What needs to be done = From the entries below, copy every line that holds the word "corollary".

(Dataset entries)
*** Begin section ***

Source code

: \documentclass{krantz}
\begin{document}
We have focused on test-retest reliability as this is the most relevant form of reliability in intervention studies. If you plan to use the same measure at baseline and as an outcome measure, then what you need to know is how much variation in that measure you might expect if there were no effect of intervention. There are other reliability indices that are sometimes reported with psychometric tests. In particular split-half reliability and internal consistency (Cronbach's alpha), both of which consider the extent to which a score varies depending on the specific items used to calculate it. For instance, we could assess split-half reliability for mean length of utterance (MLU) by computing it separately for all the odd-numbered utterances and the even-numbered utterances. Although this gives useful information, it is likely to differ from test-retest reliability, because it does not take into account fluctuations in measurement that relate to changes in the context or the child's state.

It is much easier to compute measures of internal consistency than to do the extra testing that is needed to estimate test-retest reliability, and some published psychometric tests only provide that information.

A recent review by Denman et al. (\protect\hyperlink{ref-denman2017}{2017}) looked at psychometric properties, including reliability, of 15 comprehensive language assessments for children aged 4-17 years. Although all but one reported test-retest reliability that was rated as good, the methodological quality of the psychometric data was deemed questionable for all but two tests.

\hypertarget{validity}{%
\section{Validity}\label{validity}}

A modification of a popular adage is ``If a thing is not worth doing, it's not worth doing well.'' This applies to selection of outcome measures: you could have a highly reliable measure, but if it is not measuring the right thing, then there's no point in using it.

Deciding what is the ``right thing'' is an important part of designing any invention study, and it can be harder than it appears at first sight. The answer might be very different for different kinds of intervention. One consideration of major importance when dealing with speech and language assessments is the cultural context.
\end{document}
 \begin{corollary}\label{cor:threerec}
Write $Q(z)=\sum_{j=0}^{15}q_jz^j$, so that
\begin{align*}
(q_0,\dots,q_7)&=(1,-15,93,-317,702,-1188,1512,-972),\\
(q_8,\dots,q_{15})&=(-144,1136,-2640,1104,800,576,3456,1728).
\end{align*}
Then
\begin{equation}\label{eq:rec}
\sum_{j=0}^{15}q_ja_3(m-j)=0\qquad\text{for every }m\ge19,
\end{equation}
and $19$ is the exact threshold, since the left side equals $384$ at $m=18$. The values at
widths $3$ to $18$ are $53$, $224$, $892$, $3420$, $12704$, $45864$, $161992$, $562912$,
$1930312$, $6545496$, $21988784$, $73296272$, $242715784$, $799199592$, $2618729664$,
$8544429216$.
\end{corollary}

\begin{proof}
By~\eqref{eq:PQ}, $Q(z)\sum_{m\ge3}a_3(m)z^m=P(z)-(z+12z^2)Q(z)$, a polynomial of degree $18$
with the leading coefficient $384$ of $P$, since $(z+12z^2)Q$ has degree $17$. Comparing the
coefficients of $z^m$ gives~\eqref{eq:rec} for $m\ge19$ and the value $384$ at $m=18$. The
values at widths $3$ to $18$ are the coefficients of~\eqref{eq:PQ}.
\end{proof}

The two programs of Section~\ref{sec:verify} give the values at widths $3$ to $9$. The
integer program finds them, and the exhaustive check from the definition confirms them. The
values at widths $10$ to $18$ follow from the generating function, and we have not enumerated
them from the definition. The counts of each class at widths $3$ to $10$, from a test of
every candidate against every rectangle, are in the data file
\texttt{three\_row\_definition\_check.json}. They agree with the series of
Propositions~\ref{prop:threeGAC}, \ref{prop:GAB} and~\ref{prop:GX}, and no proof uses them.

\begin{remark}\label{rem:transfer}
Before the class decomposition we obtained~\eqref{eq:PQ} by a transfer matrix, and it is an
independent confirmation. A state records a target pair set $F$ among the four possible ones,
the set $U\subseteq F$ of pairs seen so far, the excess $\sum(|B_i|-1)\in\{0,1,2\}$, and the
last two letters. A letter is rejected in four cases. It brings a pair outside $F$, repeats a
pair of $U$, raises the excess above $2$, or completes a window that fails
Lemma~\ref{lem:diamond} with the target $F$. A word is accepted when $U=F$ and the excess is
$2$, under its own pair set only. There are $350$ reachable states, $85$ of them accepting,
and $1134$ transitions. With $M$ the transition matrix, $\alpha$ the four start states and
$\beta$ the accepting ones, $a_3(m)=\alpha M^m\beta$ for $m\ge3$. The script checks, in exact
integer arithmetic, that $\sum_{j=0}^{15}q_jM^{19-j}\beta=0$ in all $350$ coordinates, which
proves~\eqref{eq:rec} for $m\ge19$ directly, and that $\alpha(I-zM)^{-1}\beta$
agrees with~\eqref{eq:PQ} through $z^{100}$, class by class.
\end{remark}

*** End section ***

Answer for this exercise =
 \begin{corollary}\label{cor:threerec}
\end{corollary}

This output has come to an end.